*Exercise goal*.
Could you filter the records below and return each line that holds "interface"?

--- Task inputs Enclosed Below ---

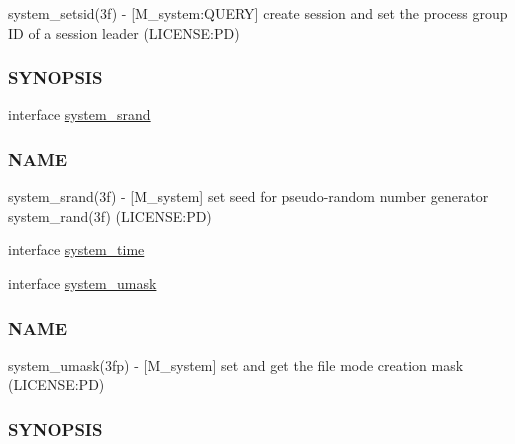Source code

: \begin{DoxyCompactItemize}
\begin{DoxyCompactList}
system\+\_\+setsid(3f) -\/ \mbox{[}M\+\_\+system\+:Q\+U\+E\+RY\mbox{]} create session and set the process group ID of a session leader (L\+I\+C\+E\+N\+SE\+:PD) \subsubsection*{S\+Y\+N\+O\+P\+S\+IS}\end{DoxyCompactList}\item 
interface \mbox{\hyperlink{interfacem__system_1_1system__srand}{system\+\_\+srand}}
\begin{DoxyCompactList}\small\item\em \subsubsection*{N\+A\+ME}

system\+\_\+srand(3f) -\/ \mbox{[}M\+\_\+system\mbox{]} set seed for pseudo-\/random number generator system\+\_\+rand(3f) (L\+I\+C\+E\+N\+SE\+:PD) \end{DoxyCompactList}\item 
interface \mbox{\hyperlink{interfacem__system_1_1system__time}{system\+\_\+time}}
\item 
interface \mbox{\hyperlink{interfacem__system_1_1system__umask}{system\+\_\+umask}}
\begin{DoxyCompactList}\small\item\em \subsubsection*{N\+A\+ME}

system\+\_\+umask(3fp) -\/ \mbox{[}M\+\_\+system\mbox{]} set and get the file mode creation mask (L\+I\+C\+E\+N\+SE\+:PD) \subsubsection*{S\+Y\+N\+O\+P\+S\+IS}\end{DoxyCompactList}\end{DoxyCompactItemize}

--- End of Enclosed Task inputs ---

*Exercise output*.
interface \mbox{\hyperlink{interfacem__system_1_1system__srand}{system\+\_\+srand}}
interface \mbox{\hyperlink{interfacem__system_1_1system__time}{system\+\_\+time}}
interface \mbox{\hyperlink{interfacem__system_1_1system__umask}{system\+\_\+umask}}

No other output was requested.